#### Dataset entries
________

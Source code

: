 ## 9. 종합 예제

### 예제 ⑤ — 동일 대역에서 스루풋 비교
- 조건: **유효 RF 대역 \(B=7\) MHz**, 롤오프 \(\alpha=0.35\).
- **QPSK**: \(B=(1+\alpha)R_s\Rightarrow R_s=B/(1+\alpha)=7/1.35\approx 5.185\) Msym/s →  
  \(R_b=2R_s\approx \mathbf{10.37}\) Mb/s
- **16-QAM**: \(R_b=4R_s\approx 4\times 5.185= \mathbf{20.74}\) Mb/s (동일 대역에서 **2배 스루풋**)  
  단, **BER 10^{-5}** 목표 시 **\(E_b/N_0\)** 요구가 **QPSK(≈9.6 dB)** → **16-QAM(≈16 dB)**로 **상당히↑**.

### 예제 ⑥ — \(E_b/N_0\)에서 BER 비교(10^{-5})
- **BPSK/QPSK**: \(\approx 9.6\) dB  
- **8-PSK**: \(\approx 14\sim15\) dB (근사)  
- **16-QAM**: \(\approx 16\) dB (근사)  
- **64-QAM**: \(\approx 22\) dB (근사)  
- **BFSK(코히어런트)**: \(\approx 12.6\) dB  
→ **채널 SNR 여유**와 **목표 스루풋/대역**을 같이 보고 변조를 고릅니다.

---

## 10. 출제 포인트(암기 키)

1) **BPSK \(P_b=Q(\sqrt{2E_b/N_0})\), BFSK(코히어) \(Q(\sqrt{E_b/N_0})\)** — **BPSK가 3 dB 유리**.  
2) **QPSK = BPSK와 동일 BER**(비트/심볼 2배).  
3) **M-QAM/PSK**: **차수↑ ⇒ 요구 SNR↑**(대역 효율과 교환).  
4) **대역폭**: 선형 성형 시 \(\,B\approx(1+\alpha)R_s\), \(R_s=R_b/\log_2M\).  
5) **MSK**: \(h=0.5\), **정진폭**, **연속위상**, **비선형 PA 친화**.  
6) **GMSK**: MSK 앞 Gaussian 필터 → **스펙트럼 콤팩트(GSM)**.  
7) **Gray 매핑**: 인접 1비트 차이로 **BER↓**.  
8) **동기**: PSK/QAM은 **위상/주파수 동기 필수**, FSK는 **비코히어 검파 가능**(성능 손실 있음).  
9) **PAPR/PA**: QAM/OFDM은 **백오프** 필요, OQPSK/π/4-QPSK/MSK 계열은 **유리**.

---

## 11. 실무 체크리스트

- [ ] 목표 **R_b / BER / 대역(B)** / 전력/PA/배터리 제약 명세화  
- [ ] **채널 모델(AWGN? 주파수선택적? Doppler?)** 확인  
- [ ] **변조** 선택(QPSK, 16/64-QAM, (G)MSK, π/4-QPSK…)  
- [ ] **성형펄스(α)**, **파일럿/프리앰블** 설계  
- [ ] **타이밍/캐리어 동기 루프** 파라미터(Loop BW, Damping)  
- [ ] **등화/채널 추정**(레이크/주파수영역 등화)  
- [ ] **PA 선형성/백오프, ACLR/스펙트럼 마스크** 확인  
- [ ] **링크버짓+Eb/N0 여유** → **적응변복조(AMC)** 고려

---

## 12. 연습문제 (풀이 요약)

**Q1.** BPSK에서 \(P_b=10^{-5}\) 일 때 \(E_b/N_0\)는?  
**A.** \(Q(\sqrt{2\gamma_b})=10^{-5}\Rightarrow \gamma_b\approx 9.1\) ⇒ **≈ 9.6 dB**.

________

#### About this exercise
Return the line that contains "- [ ] **타이밍/캐리어", along with every line after it in the data above, exactly and with nothing else.

#### Response for this exercise
- [ ] **타이밍/캐리어 동기 루프** 파라미터(Loop BW, Damping)  
- [ ] **등화/채널 추정**(레이크/주파수영역 등화)  
- [ ] **PA 선형성/백오프, ACLR/스펙트럼 마스크** 확인  
- [ ] **링크버짓+Eb/N0 여유** → **적응변복조(AMC)** 고려

---

## 12. 연습문제 (풀이 요약)

**Q1.** BPSK에서 \(P_b=10^{-5}\) 일 때 \(E_b/N_0\)는?  
**A.** \(Q(\sqrt{2\gamma_b})=10^{-5}\Rightarrow \gamma_b\approx 9.1\) ⇒ **≈ 9.6 dB**.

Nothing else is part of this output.